Eric Chavez was the assistant hitting coach for the New York Yankees for roughly two weeks before quitting yesterday. In a perfectly hilarious world, he would have come into town, told Aaron Boone he couldn't fix Gleyber Torres and wouldn't even try to, and stormed out. Instead, he got a promotion to actual hitting coach by the team the Yankees have always excelled at ignoring, the New York Mets.
This would normally be right up Comrade Roth's alley, as we know, but he is on assignment trying to assess what the picture of Mr. and Mrs. Met sitting in the front row of an empty ballpark is subliminally suggesting. Thus, it is left to us to admire the way the Mets are doing, albeit on a small scale, what the Yankees once did—outbid the field. Why this applies to Chavez, the former Oakland Athletic, is something best left to the turbulent intercranial atmospherics of manager Buck Showalter, but it seems clear that Showalter, who used to manage the Yankees, saw something he wanted, went to Steve Cohen, the drunken sailor on leave who owns the Mets and said, "Get me one of those."
And Cohen, ever compliant in search of back page relevancy, did.
Now if this leads to an actual achievement of rivalry in a market that has always leaned heavily Bronxward, great. Eric Chavez as the first shot fired is a weird way to go about it, but Showalter is not only 65 and hasn't got a lot of etiquette-based poops left to give, he can also put a finger in the Steinbrennerian eye along the way.
This assumes, though, that this is only the first salvo that eventually (as in swiftly) gets to out-and-out roster raiding. The Daily News saying that Chavez "dumps Yankees" or the Post describing Chavez' promotion as "a hitting coach coup" isn't exactly a paradigm shifter. Cohen needs to start some serious Judge tampering or LeMahieu larceny to make this the kind of thing that could energize New York baseball faster than Rob Manfred smothering it. It helps a bit that the Daily News story by Kristie Ackert and Deesha Thosar hints at "a tricky negotiation process with the Yankees," suggesting that the next time Showalter wants a Yankee, it will be a more contentious process that inspires Yankee president Randy Levine to go off his trolley as he occasionally (as in often) does. That is, if the pixies who control all our fates are doing their jobs.
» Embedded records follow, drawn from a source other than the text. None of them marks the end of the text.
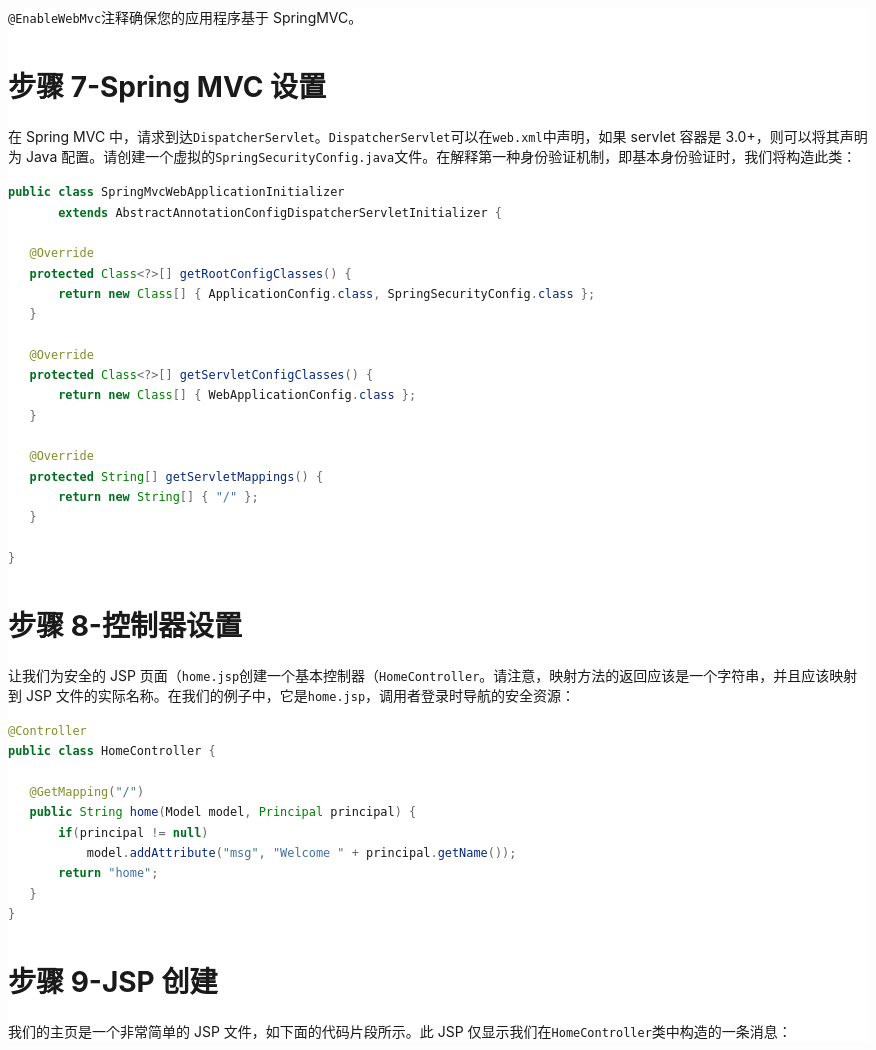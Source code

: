 `@EnableWebMvc`注释确保您的应用程序基于 SpringMVC。

# 步骤 7-Spring MVC 设置

在 Spring MVC 中，请求到达`DispatcherServlet`。`DispatcherServlet`可以在`web.xml`中声明，如果 servlet 容器是 3.0+，则可以将其声明为 Java 配置。请创建一个虚拟的`SpringSecurityConfig.java`文件。在解释第一种身份验证机制，即基本身份验证时，我们将构造此类：

```java
public class SpringMvcWebApplicationInitializer
       extends AbstractAnnotationConfigDispatcherServletInitializer {

   @Override
   protected Class<?>[] getRootConfigClasses() {
       return new Class[] { ApplicationConfig.class, SpringSecurityConfig.class };
   }

   @Override
   protected Class<?>[] getServletConfigClasses() {
       return new Class[] { WebApplicationConfig.class };
   }

   @Override
   protected String[] getServletMappings() {
       return new String[] { "/" };
   }

}
```

# 步骤 8-控制器设置

让我们为安全的 JSP 页面（`home.jsp`创建一个基本控制器（`HomeController`。请注意，映射方法的返回应该是一个字符串，并且应该映射到 JSP 文件的实际名称。在我们的例子中，它是`home.jsp`，调用者登录时导航的安全资源：

```java
@Controller
public class HomeController {

   @GetMapping("/")
   public String home(Model model, Principal principal) {
       if(principal != null)
           model.addAttribute("msg", "Welcome " + principal.getName());
       return "home";
   }
}
```

# 步骤 9-JSP 创建

我们的主页是一个非常简单的 JSP 文件，如下面的代码片段所示。此 JSP 仅显示我们在`HomeController`类中构造的一条消息：
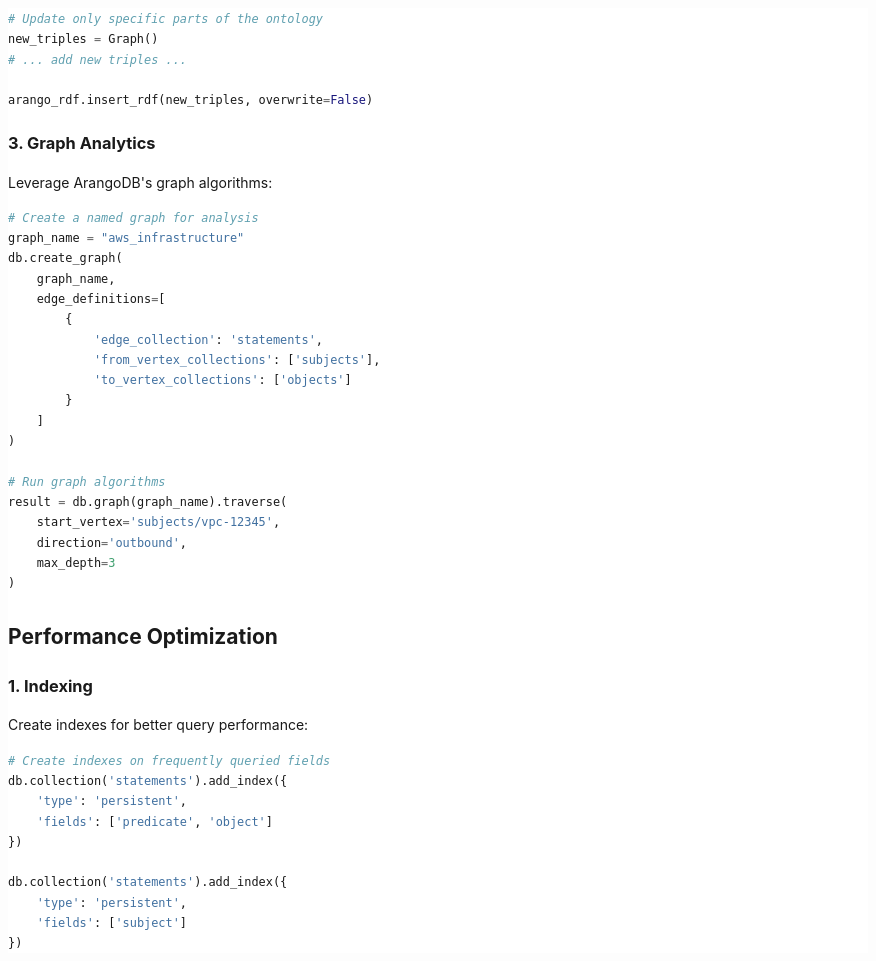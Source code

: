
 ```python
# Update only specific parts of the ontology
new_triples = Graph()
# ... add new triples ...

arango_rdf.insert_rdf(new_triples, overwrite=False)
```

### 3. Graph Analytics

Leverage ArangoDB's graph algorithms:

```python
# Create a named graph for analysis
graph_name = "aws_infrastructure"
db.create_graph(
    graph_name,
    edge_definitions=[
        {
            'edge_collection': 'statements',
            'from_vertex_collections': ['subjects'],
            'to_vertex_collections': ['objects']
        }
    ]
)

# Run graph algorithms
result = db.graph(graph_name).traverse(
    start_vertex='subjects/vpc-12345',
    direction='outbound',
    max_depth=3
)
```

## Performance Optimization

### 1. Indexing

Create indexes for better query performance:

```python
# Create indexes on frequently queried fields
db.collection('statements').add_index({
    'type': 'persistent',
    'fields': ['predicate', 'object']
})

db.collection('statements').add_index({
    'type': 'persistent', 
    'fields': ['subject']
})
```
One of the enduring myths about two-team baseball cities is that there are natural rivalries born of geography, like this is still New York and Brooklyn in the '50s. There aren't. The Dodgers don't notice the Angels. The Giants dismiss the A's. The Cubs act all snooty with the White Sox. It takes actual competitive collisions, or hyperaggressive theft to get today's owner angry at today's other owner. Cohen is just such a wild card, his credit line is sufficiently primed for mischief and Showalter is just enough of a control freakish loon to fuel Cohen's dreams of making Hal Steinbrenner wish he were Cohen. Or at least enough to want to destroy him. Given Steinbrenner's closer eye on the bottom line and Cohen's obvious wallet thickness advantage, this could actually be fun, or at least more fun than New York baseball usually is.
Of course, it won't be. Cooler, duller heads will prevail, especially during lockout conditions, and owner solidarity while applying the knee to the players' collective neck is paramount to the overarching management strategy of killing baseball while making money from baseball, and some hitting coach going across town, uptown, or just sideways from one suite in hell to an adjoining one isn't going to make that happen. We'll need more, much more, and for that we'll need Cohen to break programming and lift more Yankees with more influence in the public's dark little hearts.
And that's the important part here—Cohen becoming a rogue owner, if only to make the other 29 have to deal with a guy who doesn't consistently play by corporate rules. Again, we're hoping against hope that he has that eyepatch-and-parrot mentality, the one that makes him tweet things that other owners hire people not to do. The window is small here, because the history of rogue billionaires succeeding while staying outside convention is depressingly small.
But we smell revolution in the air, one coach at a time. Somewhere in the depths of Yankee Stadium, there's an MIT grad with a new way of computing and affecting launch angles in real time that can spark the insurrection that can save the game from the fatheads smothering it with dry-cleaner bags and money-insulated couch cushions.